7 Megapixel Camera Phone
Alex writes "It looks like LG Electronics are planning a 7 Megapixel Camera Phone which to me seems like overkill - but it must be making a few of those digital photography manufacturers pushing out point and shoot digicams a little nervous. Camera phones will never take over DSLRs or serious digital cameras but are we seeing what will be the death of the entry level point and shoot digicam?"
I think that alot of young people would opt for the camera phone, and therefore not spend the money on a point in shoot.....and a phone. But, I think that our older generation would most definently prefer the standard point and shoot camera seperate from their cell phone. I see it as a decreased market, but not a dead one.
My name is a variety of floral rose, and no, it's not blue
Hmm...they are already out there. What we need are ones with storage space for more than 30 seconds or so.
<whispers> there's real people out there, dude...</whispers>
The Mothership
What people don't realize is that the optics are just as important as the megapixel count. I'd take a two megapixel camera with a nikon lens over a 7 megapixel camera phone any day.

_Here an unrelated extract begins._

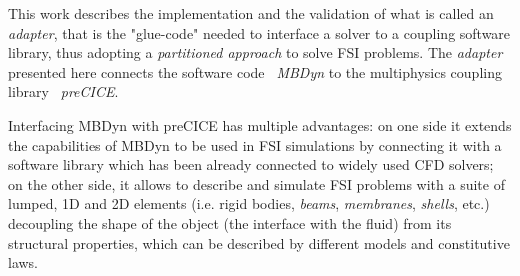 This work describes the implementation and the validation of what is called an \textit{adapter}, that is the "glue-code" needed to interface a solver to a coupling software library, thus adopting a \textit{partitioned approach} to solve FSI problems. The \textit{adapter} presented here connects the software code \textit{~\ac{MBDyn}}  to the multiphysics coupling library \textit{~\ac{preCICE}}.

Interfacing MBDyn with preCICE has multiple advantages: on one side it extends the capabilities of MBDyn to be used in FSI simulations by connecting it with a software library which has been already connected to widely used CFD solvers; on the other side, it allows to describe and simulate FSI problems with a suite of lumped, 1D and 2D elements (i.e. rigid bodies, \textit{beams}, \textit{membranes}, \textit{shells}, etc.) decoupling the shape of the object (the interface with the fluid) from its structural properties, which can be described by different models and constitutive laws.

That exact same problem is happening over here in Japan. The way they are combating it is by having the devices make a sound when a picture or video is being taken. That way if your taking a picture of a school girl going up a escalator with a skirt or pictures at a book store "big brother" will know that you are doing it.
Havin' it large, livin' the life, Welcome to the land of the rising sun.
I know very little about digital cameras. I've never been much of a picture-taker, and the last camera I bought (a fairly nice, though entirely unprofessional, one) has sat in a closet for years, if I still even have it. I'd never buy a phone for the camera feature.
However, with the typical day-after-Thanksgiving sales tomorrow, one of the local superstores has HP's entry-level model, the Photosmart 435 3.1 megapixel, for less than $50. I'm going to pick one up. It's certainly not the best, but it's a camera, and it'll shoot 4x6's just fine.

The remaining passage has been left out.